Оппозиционные политики долгие годы слышали менторские наставления в свой адрес: лидеров у них нет, все время внутренние конфликты, на выборах выставлять некого. Даже если кандидаты находятся, то против единого фронта единороссов с сателлитами выступают слабо. В этом заключалась «политическая состоятельность» Кремля, в котором раз за разом умели переигрывать демократов на демократическом же поле (правда, все время меняя правила игры в свою пользу).
В 2017 году оппозиция показала, что на низовом районном уровне в Москве эти обвинения больше не имеют под собой оснований: «Яблоко», Гудков и их союзники выбили из муниципальных советов почти всю «системную оппозицию» и без всякого админресурса стали второй по численности политической силой в городе. Многие из оппозиционных мундепов успели получить за эти два года необходимый опыт, хорошо известны благодаря своей работе среди москвичей. Они вместе со своими союзниками были готовы побеждать на выборах в Мосгордуму в этом сентябре. Их победы испугались: не столько потому, что она может доставить неудобства московским властям, сколько по той причине, что любые оппозиционеры во власти могут своими заявлениями и действиями мешать планам по транзиту власти к 2024 года.

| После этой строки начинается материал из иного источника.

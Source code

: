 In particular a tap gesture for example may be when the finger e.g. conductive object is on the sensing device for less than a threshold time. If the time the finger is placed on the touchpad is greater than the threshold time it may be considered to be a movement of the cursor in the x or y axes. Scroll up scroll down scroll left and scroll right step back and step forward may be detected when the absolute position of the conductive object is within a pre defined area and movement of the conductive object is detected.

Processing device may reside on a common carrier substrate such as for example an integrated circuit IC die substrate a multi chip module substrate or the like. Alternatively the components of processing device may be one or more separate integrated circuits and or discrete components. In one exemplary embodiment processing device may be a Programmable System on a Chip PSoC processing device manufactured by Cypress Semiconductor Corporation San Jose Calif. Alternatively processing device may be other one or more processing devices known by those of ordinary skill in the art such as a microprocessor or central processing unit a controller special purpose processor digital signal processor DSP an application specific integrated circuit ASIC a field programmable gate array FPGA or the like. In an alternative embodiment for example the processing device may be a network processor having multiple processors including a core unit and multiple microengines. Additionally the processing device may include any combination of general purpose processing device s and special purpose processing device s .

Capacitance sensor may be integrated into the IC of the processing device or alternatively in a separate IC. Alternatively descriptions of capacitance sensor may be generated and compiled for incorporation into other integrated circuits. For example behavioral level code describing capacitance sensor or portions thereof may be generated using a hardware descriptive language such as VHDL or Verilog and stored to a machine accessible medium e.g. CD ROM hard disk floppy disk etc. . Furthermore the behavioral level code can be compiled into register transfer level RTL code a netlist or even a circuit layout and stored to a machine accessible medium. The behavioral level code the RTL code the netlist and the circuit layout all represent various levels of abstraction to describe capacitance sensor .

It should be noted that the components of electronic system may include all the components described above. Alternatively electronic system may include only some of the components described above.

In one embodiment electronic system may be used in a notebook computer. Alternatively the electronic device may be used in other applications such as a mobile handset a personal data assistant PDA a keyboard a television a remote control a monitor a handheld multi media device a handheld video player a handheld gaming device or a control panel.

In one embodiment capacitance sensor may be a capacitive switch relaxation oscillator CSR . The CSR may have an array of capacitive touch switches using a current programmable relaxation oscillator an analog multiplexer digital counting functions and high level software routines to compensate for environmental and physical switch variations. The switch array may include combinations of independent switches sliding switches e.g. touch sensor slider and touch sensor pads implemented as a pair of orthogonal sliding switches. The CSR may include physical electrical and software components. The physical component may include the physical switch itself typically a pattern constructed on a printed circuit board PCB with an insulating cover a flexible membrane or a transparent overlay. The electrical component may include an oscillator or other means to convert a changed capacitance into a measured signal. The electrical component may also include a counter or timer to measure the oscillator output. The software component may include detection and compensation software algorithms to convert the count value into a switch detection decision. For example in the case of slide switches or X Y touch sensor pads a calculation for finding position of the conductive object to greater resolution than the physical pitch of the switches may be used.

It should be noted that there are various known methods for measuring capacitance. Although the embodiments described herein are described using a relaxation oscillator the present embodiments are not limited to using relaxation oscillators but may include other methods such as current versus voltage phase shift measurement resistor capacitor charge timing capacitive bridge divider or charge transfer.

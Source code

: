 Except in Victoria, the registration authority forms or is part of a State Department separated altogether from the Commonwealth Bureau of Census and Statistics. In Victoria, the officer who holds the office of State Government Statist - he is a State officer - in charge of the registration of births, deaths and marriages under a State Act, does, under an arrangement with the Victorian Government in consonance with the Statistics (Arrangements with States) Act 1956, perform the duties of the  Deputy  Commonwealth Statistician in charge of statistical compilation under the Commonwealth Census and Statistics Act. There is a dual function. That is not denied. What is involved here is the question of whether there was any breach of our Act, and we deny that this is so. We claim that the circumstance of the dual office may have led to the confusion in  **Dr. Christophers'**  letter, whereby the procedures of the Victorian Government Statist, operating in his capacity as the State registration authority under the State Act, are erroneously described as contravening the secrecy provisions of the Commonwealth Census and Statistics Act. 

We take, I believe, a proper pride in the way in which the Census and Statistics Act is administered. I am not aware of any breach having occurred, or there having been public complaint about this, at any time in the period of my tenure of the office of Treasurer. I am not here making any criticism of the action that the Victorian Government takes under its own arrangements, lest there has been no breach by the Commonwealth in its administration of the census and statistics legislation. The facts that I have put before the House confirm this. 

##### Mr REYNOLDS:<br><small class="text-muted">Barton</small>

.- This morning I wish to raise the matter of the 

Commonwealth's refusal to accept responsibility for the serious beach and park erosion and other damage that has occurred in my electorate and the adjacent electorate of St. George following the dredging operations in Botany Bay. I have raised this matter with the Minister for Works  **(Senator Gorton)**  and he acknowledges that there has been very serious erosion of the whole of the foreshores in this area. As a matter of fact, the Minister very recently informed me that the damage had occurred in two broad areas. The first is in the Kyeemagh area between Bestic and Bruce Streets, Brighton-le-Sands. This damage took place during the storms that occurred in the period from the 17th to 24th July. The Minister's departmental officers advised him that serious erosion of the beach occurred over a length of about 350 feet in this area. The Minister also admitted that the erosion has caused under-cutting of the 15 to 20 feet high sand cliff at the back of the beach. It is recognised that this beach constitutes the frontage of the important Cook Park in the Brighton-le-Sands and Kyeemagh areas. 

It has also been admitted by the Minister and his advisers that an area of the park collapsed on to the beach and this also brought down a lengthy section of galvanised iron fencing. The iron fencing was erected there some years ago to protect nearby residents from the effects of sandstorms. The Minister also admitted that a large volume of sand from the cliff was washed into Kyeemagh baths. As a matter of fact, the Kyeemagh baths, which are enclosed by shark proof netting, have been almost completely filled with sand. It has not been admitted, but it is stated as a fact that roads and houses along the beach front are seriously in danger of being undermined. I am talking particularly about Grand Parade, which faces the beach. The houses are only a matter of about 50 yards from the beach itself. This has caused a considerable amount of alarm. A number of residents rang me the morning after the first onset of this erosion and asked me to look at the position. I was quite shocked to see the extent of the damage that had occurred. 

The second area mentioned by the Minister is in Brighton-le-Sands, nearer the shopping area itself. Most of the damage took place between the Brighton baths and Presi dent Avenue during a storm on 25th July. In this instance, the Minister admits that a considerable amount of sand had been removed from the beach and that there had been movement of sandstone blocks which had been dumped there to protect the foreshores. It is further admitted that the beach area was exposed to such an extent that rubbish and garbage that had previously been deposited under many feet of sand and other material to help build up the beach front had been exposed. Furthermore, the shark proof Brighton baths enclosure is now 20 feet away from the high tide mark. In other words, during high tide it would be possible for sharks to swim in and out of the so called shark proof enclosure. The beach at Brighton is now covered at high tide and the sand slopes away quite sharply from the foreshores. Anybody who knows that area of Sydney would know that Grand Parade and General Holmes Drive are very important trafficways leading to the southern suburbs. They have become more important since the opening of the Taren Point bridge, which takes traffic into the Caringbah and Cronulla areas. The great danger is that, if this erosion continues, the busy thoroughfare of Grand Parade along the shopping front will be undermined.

Поэтому, хотя на старте кампании в Мосгордуму властями, очевидно, готовился конкурентный сценарий и именно под него подбирались публичные кандидаты из «команды мэра», вместо выборов, где мэрия эффективно побеждает оппонентов как в 2013 году, Москва получила многоходовку. На первом шаге было принято решение отказать в регистрации всем независимым кандидатам, сославшись на тайные «экспертизы МВД». У кандидатов к этому моменту была вполне реальная поддержка в городе, и мы увидели первый парадокс этой кампании: люди, которые якобы не в состоянии собрать подписи своих сторонников, могут вывести их на площадь. Юридически вы никто, потому что неправильно расписались, а фактически, к сожалению для властей, присутствуете.
Акт второй выглядел так. Как положено нормальным кандидатам с избирателями, а не тем, кого «друзья уговорили поучаствовать», оппозиционеры пошли бороться за права горожан к Мосгоризбиркому, где хотели дождаться начальника ведомства Валентина Горбунова. Силовики любезно сопровождали протестующих вдоль Тверской и до последнего момента не пытались разгонять. Из сегодняшней перспективы понятно, что это была ловушка.
Мирную акцию по вызову Горбунова с дачи сейчас представили как уголовное преступление — попытку сорвать деятельность избирательной комиссии и не дать ей самостоятельно решить, кто может представлять москвичей в органах власти. Правонарушителей и жертв технично поменяли местами.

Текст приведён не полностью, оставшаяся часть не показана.